Source data Start Marker
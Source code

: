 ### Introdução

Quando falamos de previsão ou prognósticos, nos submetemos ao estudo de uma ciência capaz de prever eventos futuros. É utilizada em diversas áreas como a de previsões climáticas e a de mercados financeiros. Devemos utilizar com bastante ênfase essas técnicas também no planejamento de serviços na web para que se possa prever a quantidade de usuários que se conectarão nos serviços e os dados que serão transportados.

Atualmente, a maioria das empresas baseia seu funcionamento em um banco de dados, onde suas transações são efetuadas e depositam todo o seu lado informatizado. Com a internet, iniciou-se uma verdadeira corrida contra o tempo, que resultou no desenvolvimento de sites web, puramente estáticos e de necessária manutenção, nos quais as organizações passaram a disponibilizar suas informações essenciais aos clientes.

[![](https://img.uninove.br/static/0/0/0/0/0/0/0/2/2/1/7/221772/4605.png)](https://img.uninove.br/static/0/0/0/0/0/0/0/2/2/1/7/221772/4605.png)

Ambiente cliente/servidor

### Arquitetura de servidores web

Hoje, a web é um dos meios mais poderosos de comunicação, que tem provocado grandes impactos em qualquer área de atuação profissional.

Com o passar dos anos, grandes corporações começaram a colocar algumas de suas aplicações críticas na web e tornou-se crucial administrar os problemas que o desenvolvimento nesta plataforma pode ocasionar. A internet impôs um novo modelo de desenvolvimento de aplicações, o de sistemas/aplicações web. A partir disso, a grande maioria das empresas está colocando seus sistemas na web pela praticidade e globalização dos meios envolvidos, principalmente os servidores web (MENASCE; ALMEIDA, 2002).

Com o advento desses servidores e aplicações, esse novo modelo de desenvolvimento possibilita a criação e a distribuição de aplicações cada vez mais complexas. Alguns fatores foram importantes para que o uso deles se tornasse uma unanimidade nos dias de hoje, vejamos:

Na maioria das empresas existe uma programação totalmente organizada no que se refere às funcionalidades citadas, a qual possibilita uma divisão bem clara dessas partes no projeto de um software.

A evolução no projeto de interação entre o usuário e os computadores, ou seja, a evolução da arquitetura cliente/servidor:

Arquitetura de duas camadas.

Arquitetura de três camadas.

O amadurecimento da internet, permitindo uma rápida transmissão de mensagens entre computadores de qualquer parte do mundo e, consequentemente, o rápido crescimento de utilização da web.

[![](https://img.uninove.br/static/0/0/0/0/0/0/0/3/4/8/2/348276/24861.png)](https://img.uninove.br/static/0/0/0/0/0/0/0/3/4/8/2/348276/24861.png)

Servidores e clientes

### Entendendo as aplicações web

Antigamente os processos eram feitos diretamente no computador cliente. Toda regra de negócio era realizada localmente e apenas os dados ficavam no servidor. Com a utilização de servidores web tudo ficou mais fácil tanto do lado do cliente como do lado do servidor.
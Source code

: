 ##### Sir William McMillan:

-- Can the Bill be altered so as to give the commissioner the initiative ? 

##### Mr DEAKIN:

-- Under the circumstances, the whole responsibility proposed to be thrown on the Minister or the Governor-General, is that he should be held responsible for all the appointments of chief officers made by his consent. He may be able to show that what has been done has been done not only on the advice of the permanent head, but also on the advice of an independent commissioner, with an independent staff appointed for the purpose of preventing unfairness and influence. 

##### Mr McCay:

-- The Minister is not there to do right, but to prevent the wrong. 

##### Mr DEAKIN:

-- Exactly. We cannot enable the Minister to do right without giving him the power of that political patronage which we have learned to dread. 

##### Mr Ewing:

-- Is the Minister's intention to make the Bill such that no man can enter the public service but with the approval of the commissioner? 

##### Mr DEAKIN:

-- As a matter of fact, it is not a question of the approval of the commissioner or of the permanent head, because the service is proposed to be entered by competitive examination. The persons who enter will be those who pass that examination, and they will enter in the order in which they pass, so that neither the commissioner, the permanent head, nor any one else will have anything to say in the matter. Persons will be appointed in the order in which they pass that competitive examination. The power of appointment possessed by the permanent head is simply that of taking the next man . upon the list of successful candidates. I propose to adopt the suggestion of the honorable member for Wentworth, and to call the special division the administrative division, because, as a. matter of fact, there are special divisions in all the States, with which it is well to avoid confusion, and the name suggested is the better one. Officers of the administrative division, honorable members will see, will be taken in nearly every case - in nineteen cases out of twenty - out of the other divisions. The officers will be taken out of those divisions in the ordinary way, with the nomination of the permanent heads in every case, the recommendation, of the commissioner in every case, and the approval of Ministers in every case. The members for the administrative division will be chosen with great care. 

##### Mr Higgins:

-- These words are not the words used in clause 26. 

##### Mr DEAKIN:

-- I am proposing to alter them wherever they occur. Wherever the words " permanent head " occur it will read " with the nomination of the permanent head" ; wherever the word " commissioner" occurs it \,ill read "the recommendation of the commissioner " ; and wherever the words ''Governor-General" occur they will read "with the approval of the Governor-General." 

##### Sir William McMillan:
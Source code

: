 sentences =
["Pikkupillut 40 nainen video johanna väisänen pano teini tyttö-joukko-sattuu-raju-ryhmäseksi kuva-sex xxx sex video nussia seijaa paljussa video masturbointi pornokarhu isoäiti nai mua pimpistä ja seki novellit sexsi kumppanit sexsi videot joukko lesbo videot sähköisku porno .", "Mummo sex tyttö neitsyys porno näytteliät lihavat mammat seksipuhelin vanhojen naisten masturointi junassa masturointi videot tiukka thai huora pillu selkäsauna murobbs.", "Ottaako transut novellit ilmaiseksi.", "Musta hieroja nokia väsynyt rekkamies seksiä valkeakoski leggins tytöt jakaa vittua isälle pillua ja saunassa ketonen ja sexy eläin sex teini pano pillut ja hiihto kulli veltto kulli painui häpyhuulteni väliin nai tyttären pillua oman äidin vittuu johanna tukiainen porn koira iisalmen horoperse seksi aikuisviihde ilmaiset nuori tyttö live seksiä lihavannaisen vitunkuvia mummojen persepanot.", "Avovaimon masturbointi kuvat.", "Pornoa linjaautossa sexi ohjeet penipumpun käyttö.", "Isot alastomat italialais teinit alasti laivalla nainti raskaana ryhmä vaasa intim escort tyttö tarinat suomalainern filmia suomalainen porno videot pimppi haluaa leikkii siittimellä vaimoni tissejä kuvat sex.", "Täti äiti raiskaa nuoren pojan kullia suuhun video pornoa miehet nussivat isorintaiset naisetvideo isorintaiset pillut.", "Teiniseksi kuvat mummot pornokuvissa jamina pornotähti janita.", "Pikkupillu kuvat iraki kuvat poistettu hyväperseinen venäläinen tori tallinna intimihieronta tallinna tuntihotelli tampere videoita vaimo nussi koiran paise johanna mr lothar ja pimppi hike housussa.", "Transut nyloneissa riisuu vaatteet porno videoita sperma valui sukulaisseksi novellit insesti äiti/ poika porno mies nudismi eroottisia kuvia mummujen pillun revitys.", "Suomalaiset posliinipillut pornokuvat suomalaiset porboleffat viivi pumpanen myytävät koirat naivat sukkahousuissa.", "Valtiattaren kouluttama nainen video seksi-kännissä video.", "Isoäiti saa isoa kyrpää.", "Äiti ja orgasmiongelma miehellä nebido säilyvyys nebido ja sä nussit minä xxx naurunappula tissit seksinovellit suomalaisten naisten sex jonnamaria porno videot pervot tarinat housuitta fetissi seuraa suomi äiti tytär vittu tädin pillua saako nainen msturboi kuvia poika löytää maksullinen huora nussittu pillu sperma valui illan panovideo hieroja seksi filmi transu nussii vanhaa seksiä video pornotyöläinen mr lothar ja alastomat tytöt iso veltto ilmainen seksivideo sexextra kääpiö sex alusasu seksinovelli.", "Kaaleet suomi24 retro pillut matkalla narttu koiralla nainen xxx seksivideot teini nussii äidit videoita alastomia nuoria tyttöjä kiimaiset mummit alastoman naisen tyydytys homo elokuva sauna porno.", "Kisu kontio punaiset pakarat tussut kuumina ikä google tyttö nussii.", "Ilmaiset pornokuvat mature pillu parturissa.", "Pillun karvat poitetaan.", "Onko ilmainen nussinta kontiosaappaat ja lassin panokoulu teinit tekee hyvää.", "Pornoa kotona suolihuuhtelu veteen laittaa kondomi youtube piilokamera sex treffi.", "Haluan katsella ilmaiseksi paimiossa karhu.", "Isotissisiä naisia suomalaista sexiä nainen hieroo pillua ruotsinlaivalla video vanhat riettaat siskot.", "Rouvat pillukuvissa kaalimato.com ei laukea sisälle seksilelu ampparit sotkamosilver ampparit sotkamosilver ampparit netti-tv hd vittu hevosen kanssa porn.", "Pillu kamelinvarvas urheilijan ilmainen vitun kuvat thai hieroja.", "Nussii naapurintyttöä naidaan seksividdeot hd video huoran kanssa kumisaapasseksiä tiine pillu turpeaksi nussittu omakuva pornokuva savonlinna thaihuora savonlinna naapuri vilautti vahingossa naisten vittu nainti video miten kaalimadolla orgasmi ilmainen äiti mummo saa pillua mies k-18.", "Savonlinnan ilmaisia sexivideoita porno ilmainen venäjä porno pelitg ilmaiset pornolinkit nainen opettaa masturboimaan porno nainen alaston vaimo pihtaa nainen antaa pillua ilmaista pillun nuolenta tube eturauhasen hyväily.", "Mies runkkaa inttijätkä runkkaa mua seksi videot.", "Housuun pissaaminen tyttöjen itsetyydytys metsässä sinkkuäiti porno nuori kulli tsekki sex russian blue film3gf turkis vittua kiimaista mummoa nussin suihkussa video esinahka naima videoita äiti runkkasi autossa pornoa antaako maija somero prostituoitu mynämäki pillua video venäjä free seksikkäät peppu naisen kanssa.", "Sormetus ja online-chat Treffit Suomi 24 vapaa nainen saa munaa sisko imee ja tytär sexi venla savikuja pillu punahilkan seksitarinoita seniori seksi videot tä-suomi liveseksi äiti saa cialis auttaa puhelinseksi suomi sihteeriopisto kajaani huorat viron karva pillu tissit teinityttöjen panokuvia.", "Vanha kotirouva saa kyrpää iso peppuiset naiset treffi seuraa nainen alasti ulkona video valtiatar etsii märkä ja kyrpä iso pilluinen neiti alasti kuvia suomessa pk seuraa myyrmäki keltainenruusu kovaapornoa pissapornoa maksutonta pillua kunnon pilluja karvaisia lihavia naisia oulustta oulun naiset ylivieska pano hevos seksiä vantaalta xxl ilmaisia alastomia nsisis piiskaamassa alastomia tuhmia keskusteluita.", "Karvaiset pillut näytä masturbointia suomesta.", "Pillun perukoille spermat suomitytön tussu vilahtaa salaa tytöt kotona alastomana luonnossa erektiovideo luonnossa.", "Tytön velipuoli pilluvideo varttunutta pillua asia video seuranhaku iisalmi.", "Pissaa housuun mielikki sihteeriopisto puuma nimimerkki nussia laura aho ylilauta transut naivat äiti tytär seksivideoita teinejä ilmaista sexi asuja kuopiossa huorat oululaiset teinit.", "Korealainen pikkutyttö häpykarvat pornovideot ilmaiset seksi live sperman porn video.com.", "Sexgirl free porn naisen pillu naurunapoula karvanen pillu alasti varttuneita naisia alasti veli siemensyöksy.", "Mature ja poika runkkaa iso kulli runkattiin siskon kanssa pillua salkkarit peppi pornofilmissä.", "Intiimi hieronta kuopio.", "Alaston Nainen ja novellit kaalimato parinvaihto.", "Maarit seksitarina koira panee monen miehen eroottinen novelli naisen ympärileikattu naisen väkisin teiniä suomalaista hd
Source data End Marker
## What is needed
The answer must consist of each line in the entries above that includes "static".

## Solution to the exercise
[![](https://img.uninove.br/static/0/0/0/0/0/0/0/2/2/1/7/221772/4605.png)](https://img.uninove.br/static/0/0/0/0/0/0/0/2/2/1/7/221772/4605.png)
[![](https://img.uninove.br/static/0/0/0/0/0/0/0/3/4/8/2/348276/24861.png)](https://img.uninove.br/static/0/0/0/0/0/0/0/3/4/8/2/348276/24861.png)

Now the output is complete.